この二つの要素があったからこそ、フェーダ一人で30名の足を止める事が可能となった。
マルテの作戦は、ギルド勢の人数が数名程度という読みの上で立案されたもの。
仮に当初の予定通り事を進めていたら、失敗したかもしれない。
その意味で、フェーダの存在は大きかった。
リリルラ同様、今後の人生で再会する可能性は極めて低い。
これまでも、そしてこれからも、こういった刹那の出会いと別れは何度となく続いて行く。
けれど――――
「今日は特別にジャムを分けてあげます。特訓の後は一緒に食事しましょう」
エデンは果たして、その中に加えていいものかどうか、マルテは迷っていた。
エデンは“楽園”を意味する言葉だった。
しかしその言葉は、フェアウェルにとって最も遠い存在。
遙か遠く、夜空に光る星々のように現実味のない光だった。
総大司教ハデス=オーキュナーの第一子として生まれたフェアウェルは、幼少期からアランテス教会アンフィールド支部――――アンフィールド教会の中だけで育てられた。

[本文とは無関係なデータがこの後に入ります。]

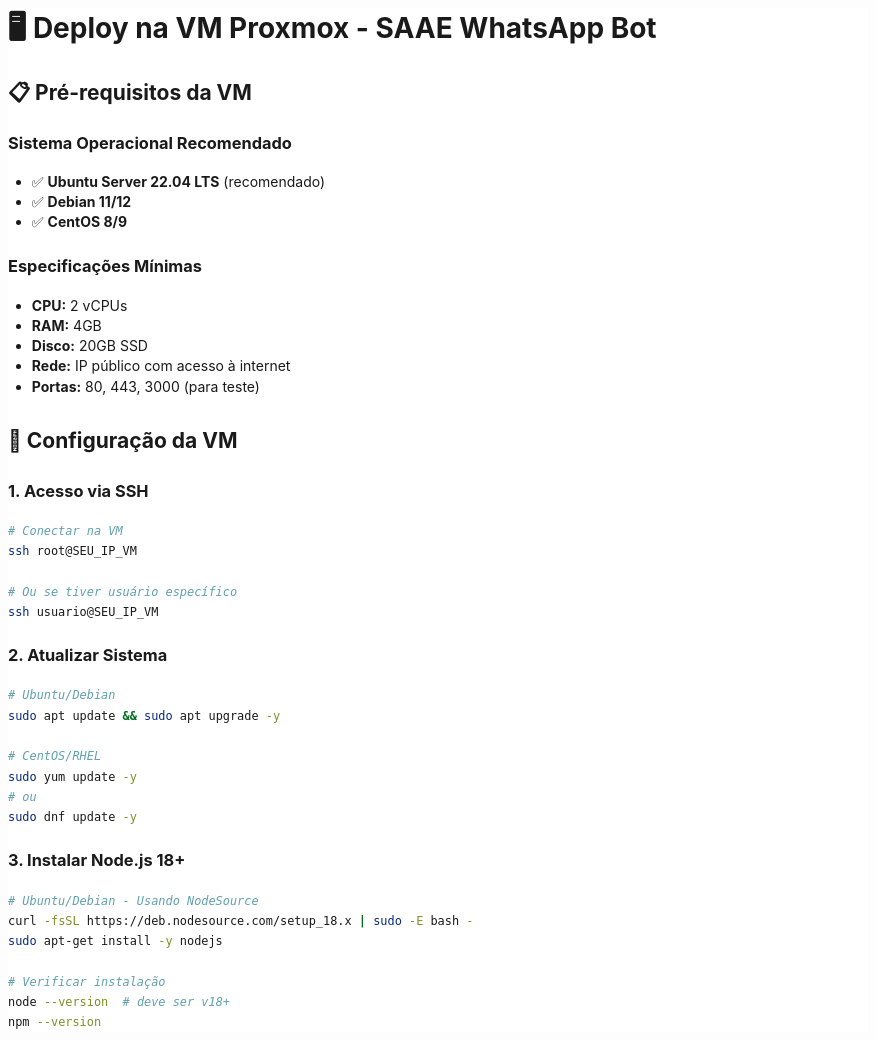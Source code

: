 # 🖥️ Deploy na VM Proxmox - SAAE WhatsApp Bot

## 📋 Pré-requisitos da VM

### **Sistema Operacional Recomendado**
- ✅ **Ubuntu Server 22.04 LTS** (recomendado)
- ✅ **Debian 11/12**
- ✅ **CentOS 8/9**

### **Especificações Mínimas**
- **CPU:** 2 vCPUs
- **RAM:** 4GB
- **Disco:** 20GB SSD
- **Rede:** IP público com acesso à internet
- **Portas:** 80, 443, 3000 (para teste)

## 🔧 Configuração da VM

### **1. Acesso via SSH**
```bash
# Conectar na VM
ssh root@SEU_IP_VM

# Ou se tiver usuário específico
ssh usuario@SEU_IP_VM
```

### **2. Atualizar Sistema**
```bash
# Ubuntu/Debian
sudo apt update && sudo apt upgrade -y

# CentOS/RHEL
sudo yum update -y
# ou
sudo dnf update -y
```

### **3. Instalar Node.js 18+**
```bash
# Ubuntu/Debian - Usando NodeSource
curl -fsSL https://deb.nodesource.com/setup_18.x | sudo -E bash -
sudo apt-get install -y nodejs

# Verificar instalação
node --version  # deve ser v18+
npm --version
```
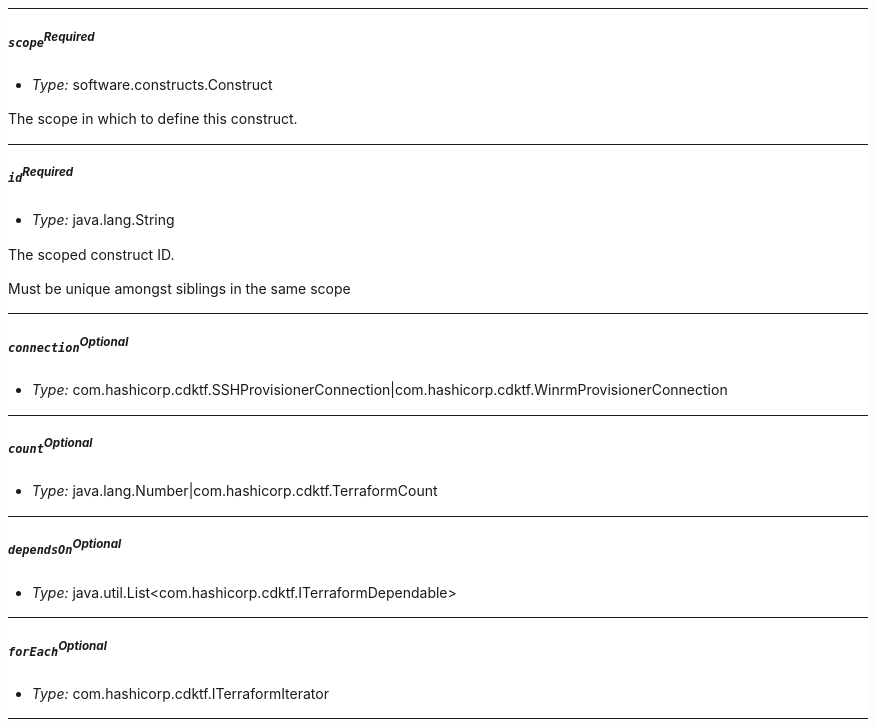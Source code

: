 
---

##### `scope`<sup>Required</sup> <a name="scope" id="@cdktf/provider-datadog.incidentNotificationTemplate.IncidentNotificationTemplate.Initializer.parameter.scope"></a>

- *Type:* software.constructs.Construct

The scope in which to define this construct.

---

##### `id`<sup>Required</sup> <a name="id" id="@cdktf/provider-datadog.incidentNotificationTemplate.IncidentNotificationTemplate.Initializer.parameter.id"></a>

- *Type:* java.lang.String

The scoped construct ID.

Must be unique amongst siblings in the same scope

---

##### `connection`<sup>Optional</sup> <a name="connection" id="@cdktf/provider-datadog.incidentNotificationTemplate.IncidentNotificationTemplate.Initializer.parameter.connection"></a>

- *Type:* com.hashicorp.cdktf.SSHProvisionerConnection|com.hashicorp.cdktf.WinrmProvisionerConnection

---

##### `count`<sup>Optional</sup> <a name="count" id="@cdktf/provider-datadog.incidentNotificationTemplate.IncidentNotificationTemplate.Initializer.parameter.count"></a>

- *Type:* java.lang.Number|com.hashicorp.cdktf.TerraformCount

---

##### `dependsOn`<sup>Optional</sup> <a name="dependsOn" id="@cdktf/provider-datadog.incidentNotificationTemplate.IncidentNotificationTemplate.Initializer.parameter.dependsOn"></a>

- *Type:* java.util.List<com.hashicorp.cdktf.ITerraformDependable>

---

##### `forEach`<sup>Optional</sup> <a name="forEach" id="@cdktf/provider-datadog.incidentNotificationTemplate.IncidentNotificationTemplate.Initializer.parameter.forEach"></a>

- *Type:* com.hashicorp.cdktf.ITerraformIterator

---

世襲制でないとはいえ、聖地を治める人物の実子であり、幼少期は何不自由なく育てられた。
しかしその後、彼女には二つの転機が訪れる。
魔具を使わずに魔術を使用できる才能の発見。
そして、別人格の出現。
一度は天才魔術士として多くの期待を寄せたハデスだったが、彼女を物憑きと断定して以降は、忌み子としか表現しようのない扱いに終始し、やがて自身の生活の場から彼女を追い出した。
隔離された空間で、フェアウェルは自分の名前を呼ばれる事もなくなり、やがて自分を"姫君"と呼び、そう呼ばせるようになった。
けれど、自分以外で唯一の話し相手だったリリルラは、そう呼ぶ事を頑なに拒否したという。
マルテはその真意をリリルラに聞く事はしなかったが、なんとなく想像は付いていた。
彼女は姫ではない。
城の主ではない。
魔術国家の総大司教の娘だ。
そう訴えたかったのだろう。
姫君は、この城を聖域と呼んだ。
ならば彼女にとって、この場所は楽園に等しいのか?
否。
楽園はここにはない。
だから彼女は欲していた。
新たに生まれた人格にエデンと名付け、希望を託した。
いつかこの場所を、本当の楽園にして欲しいという願いを込めて。
「私の炎は活火山!」
この日もエデンは魔術の稽古を怠らない。
もう危険が差し迫る事もないとマルテが伝えたものの、日課だからと毎日続けている。
彼女なりにストレスを発散しているのかなと、マルテは解釈していた。
「……」
「どうしたの?」
「いや。何でもないです」
ただ、最近は何か違和感のようなものを抱いている素振りが増えた。
時折、自分の手を眺め、じっとしているような時間が増えた。
そんなエデンの姿を見る度に、マルテは胸が締め付けられるような気持ちになった。
フェーダは、人間の憧憬と畏怖が魔術として具現化したと言っていた。
自然現象に対する恐れと憧れが、長い年月をかけ魔術という形で現れたと。
マルテも、その見解には賛成だった。
人の想いが形となり、魔術を生み出した。
そう考えれば、エデンが何故あの三体の自律魔術を出現させる事が出来たのか、想像はそう難しくない。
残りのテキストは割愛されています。